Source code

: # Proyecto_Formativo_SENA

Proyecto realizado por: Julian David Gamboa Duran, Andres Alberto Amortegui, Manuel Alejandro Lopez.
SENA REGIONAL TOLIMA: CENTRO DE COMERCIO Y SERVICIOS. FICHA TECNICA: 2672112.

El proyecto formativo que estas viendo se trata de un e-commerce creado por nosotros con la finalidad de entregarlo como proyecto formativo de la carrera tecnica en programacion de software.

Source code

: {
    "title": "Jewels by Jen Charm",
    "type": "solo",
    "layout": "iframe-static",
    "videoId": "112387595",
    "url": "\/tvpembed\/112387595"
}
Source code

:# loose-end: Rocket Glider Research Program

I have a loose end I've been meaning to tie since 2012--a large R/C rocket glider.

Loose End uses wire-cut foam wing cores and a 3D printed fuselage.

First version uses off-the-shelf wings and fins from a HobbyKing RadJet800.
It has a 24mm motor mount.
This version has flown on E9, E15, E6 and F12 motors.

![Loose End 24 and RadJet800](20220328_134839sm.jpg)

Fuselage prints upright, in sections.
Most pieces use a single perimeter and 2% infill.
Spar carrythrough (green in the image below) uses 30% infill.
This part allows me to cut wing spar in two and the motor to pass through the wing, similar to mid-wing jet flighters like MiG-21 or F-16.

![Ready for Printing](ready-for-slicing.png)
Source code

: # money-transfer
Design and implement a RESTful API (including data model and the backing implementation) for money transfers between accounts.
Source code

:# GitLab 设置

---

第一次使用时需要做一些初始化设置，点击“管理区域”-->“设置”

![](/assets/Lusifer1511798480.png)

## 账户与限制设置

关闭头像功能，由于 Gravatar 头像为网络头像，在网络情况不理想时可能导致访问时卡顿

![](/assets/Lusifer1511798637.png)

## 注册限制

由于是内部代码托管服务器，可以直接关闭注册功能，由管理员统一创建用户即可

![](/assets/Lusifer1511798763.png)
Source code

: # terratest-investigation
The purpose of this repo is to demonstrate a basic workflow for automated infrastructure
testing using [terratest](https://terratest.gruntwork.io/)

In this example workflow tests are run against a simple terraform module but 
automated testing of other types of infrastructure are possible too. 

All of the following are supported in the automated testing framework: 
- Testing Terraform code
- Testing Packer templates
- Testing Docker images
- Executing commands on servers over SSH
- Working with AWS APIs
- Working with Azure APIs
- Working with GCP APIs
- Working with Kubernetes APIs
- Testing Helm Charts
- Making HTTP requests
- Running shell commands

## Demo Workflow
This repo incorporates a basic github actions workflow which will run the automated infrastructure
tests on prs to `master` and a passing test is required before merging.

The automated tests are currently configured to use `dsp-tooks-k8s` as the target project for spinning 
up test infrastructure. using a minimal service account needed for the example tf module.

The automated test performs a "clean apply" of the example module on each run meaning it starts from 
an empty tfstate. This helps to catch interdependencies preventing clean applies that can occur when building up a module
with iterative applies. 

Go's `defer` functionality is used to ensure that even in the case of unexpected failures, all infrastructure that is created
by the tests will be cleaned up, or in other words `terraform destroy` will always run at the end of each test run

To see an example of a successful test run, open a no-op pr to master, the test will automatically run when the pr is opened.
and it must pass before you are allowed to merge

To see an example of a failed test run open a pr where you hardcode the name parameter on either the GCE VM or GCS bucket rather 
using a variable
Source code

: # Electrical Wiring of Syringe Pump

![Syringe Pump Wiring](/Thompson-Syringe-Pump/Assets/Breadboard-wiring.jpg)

- - - - - - -

Among the entries above, the lines between the ones containing "- Testing Helm Charts" and "To see an example of a successful", inclusive, are to be transcribed exactly. No other line is to be given.

**Exercise response**
- Testing Helm Charts
- Making HTTP requests
- Running shell commands

## Demo Workflow
This repo incorporates a basic github actions workflow which will run the automated infrastructure
tests on prs to `master` and a passing test is required before merging.

The automated tests are currently configured to use `dsp-tooks-k8s` as the target project for spinning 
up test infrastructure. using a minimal service account needed for the example tf module.

The automated test performs a "clean apply" of the example module on each run meaning it starts from 
an empty tfstate. This helps to catch interdependencies preventing clean applies that can occur when building up a module
with iterative applies. 

Go's `defer` functionality is used to ensure that even in the case of unexpected failures, all infrastructure that is created
by the tests will be cleaned up, or in other words `terraform destroy` will always run at the end of each test run

To see an example of a successful test run, open a no-op pr to master, the test will automatically run when the pr is opened.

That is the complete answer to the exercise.